Oh, and the Lakers lost, badly, dropping down to the 13th seed in the Western Conference courtesy of a 133-115 final score.

This is just how things go for LeBron James now. The greatest player of his generation is now stuck on Lakers team (partly of his own creation) that's so bad that it can't even be carried to victory by vintage LeBron performances. James is a smart player, perhaps the smartest that the NBA has ever seen, so he understands better than anyone how badly his skills are currently being wasted. Just look at this poor guy:

That is the face and body language of a man who put up 46 points, just eight days after dropping 48 against the hapless Houston Rockets in a much-closer-than-was-necessary win. LeBron James is somehow still LeBron James at the freshly minted age of 38, barging his way to the rim, hitting spot-up threes, and generally being the unstoppable freight train that he has always been, and yet none of that was enough to stop the Lakers from getting blown out last night.

God, he even looks miserable in that YouTube thumbnail!
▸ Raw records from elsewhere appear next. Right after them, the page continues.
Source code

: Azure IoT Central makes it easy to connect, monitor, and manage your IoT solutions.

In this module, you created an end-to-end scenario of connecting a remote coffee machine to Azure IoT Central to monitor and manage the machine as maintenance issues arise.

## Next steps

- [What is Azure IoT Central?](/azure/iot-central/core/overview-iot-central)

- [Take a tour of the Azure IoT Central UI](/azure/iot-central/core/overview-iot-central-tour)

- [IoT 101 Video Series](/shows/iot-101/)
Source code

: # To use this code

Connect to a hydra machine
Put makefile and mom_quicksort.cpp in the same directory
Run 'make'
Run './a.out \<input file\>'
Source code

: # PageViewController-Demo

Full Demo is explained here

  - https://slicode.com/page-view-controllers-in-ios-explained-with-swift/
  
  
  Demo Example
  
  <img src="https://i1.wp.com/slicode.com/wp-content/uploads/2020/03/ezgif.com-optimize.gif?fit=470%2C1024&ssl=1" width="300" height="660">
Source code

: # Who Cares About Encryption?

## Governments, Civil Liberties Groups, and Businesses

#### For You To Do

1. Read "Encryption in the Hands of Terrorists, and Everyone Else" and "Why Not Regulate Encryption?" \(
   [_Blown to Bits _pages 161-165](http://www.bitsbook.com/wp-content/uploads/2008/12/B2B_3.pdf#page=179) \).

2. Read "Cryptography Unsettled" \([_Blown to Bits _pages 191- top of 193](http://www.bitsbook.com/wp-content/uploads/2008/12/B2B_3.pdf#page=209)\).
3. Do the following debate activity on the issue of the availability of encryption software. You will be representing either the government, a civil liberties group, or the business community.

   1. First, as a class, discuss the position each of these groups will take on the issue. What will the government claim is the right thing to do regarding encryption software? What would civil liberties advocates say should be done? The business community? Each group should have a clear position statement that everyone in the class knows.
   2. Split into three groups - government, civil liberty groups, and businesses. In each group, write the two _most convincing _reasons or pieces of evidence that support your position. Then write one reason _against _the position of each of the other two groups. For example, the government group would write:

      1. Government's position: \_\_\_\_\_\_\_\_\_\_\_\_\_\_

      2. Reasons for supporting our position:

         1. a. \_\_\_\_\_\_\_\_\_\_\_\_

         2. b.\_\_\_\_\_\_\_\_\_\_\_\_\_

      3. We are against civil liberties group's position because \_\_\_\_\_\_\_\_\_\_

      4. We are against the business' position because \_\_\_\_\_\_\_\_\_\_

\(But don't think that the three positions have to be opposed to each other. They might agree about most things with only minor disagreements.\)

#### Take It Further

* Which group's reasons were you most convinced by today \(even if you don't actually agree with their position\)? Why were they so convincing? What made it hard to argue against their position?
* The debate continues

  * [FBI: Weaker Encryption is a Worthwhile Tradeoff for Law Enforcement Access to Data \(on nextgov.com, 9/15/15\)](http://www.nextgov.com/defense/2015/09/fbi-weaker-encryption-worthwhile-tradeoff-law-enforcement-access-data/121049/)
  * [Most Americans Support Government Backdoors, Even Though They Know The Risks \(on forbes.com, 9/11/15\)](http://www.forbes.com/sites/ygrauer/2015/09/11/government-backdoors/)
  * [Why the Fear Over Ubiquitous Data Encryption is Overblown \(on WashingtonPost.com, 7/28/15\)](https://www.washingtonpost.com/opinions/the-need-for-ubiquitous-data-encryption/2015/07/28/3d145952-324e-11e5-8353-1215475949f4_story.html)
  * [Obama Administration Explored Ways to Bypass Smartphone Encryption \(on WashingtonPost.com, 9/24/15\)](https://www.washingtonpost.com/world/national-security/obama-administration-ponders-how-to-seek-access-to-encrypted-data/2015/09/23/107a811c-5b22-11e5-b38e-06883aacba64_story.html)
If you're one of the many, many Lakers haters, this is, to quote a former Minnesota Timberwolves general manager, manna from heaven. Doubly so if two decades of domination have soured you on LeBron James as a player. If, on the other hand, you would rather see him with the chance of doing this on the biggest stages once more, perhaps for the last time, well, this season couldn't really be going any worse:

In a way, Tuesday's beatdown at the hands of the Clippers is the perfect encapsulation of James's Lakers tenure. Take away the bubble title—one should not do that in earnest, both because it was a real title and because the mighty Miami Heat made the Finals, and I need that, personally—and Los Angeles has finished 10th, 11th, and 7th, during the LeBron era, with the latter ending in a six-game first-round exit against the Phoenix Suns in 2020-2021. The pairing of James and Anthony Davis—remember him?—got the Lakers a title, but every other move made by the franchise since James came to town has flopped, ranging from horribly to Russell Westbrook.

The result of a half-decade of personnel malpractice has left LeBron James on an island, far away from relevance, where 46 points mean as little as if he had simply not shown up for work. Hell, he's averaging a ludicrous 35/9/7 line since the new year, and the Lakers have merely been average: 6-4 for the month, with only a one-point win against the Grizzlies to really impress anyone. That win was also immediately overshadowed by the Shannon Sharpe of it all, which feels right given where the Lakers are right now.

Some good news is on the way for LeBron and the Lakers, at least: After missing six weeks, Davis should return on Wednesday night against the 14-33 San Antonio Spurs. More than any points or highlight plays, I'll be watching just to see if LeBron cracks a single smile among the nightmare of this season.